───── SUPPLIED MATERIAL

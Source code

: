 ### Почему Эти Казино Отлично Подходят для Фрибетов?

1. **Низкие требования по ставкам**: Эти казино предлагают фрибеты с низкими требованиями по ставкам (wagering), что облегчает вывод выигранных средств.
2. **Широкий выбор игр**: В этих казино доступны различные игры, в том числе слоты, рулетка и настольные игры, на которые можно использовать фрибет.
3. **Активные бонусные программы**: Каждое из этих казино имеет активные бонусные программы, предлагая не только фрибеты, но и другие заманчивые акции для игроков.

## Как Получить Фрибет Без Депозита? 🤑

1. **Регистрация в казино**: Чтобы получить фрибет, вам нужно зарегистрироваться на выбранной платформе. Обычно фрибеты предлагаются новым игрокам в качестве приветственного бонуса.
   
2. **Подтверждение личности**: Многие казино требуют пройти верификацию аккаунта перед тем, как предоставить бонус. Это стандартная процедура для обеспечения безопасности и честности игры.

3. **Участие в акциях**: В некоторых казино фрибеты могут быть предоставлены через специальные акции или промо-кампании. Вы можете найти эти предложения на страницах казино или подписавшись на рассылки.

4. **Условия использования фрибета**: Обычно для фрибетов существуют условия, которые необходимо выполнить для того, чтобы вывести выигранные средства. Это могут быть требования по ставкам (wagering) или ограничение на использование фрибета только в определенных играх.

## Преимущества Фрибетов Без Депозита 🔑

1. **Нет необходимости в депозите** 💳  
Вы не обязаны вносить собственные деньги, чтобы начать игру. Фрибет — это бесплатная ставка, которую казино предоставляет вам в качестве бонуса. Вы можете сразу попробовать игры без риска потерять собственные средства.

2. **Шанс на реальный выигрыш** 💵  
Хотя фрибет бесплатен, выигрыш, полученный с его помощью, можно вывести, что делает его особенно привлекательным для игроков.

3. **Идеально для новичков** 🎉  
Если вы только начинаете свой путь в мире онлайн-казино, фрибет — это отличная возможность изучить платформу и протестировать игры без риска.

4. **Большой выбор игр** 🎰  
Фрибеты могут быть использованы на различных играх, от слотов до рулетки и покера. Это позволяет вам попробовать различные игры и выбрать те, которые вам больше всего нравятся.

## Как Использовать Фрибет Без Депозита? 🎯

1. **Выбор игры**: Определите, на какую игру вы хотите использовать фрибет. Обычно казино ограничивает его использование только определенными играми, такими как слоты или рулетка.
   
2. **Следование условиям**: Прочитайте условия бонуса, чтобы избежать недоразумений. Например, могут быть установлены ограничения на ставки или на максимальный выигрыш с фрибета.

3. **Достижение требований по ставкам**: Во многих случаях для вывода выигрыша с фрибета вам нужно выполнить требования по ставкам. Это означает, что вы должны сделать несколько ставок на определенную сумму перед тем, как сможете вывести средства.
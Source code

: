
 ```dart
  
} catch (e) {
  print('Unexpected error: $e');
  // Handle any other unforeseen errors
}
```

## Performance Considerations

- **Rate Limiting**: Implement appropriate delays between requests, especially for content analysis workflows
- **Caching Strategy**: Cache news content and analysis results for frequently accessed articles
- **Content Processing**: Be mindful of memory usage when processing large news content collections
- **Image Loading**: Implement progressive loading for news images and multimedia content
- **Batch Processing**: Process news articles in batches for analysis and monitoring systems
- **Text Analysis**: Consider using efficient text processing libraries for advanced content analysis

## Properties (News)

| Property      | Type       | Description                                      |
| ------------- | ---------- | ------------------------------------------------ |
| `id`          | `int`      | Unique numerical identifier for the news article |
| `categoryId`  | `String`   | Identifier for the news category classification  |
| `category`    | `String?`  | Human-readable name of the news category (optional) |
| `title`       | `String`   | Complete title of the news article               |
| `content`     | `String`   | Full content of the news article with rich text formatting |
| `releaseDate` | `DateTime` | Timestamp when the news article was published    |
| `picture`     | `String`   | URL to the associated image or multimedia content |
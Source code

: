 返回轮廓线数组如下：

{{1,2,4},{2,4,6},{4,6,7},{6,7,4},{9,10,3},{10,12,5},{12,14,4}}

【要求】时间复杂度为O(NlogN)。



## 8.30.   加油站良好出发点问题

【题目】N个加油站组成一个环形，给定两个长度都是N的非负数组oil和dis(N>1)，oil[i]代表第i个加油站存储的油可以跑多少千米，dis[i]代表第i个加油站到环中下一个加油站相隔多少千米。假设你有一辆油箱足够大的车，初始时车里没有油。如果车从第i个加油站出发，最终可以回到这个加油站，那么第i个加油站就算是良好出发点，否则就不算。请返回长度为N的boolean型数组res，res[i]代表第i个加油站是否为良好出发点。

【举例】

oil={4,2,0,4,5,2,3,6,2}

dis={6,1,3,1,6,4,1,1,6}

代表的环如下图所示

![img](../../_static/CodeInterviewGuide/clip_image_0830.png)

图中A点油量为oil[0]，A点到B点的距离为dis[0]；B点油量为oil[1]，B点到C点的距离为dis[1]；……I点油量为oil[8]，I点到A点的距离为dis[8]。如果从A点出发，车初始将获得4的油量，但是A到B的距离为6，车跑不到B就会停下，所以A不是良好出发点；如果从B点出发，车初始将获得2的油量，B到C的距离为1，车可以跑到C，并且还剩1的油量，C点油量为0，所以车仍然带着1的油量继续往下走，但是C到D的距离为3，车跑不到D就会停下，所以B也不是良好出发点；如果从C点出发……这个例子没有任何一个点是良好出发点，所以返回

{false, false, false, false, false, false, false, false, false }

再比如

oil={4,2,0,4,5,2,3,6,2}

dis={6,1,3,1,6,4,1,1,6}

──────────

== EXERCISE PROMPT ==
A single number is needed: the count of lines in the records that contain "category".

== TASK ANSWER ==
2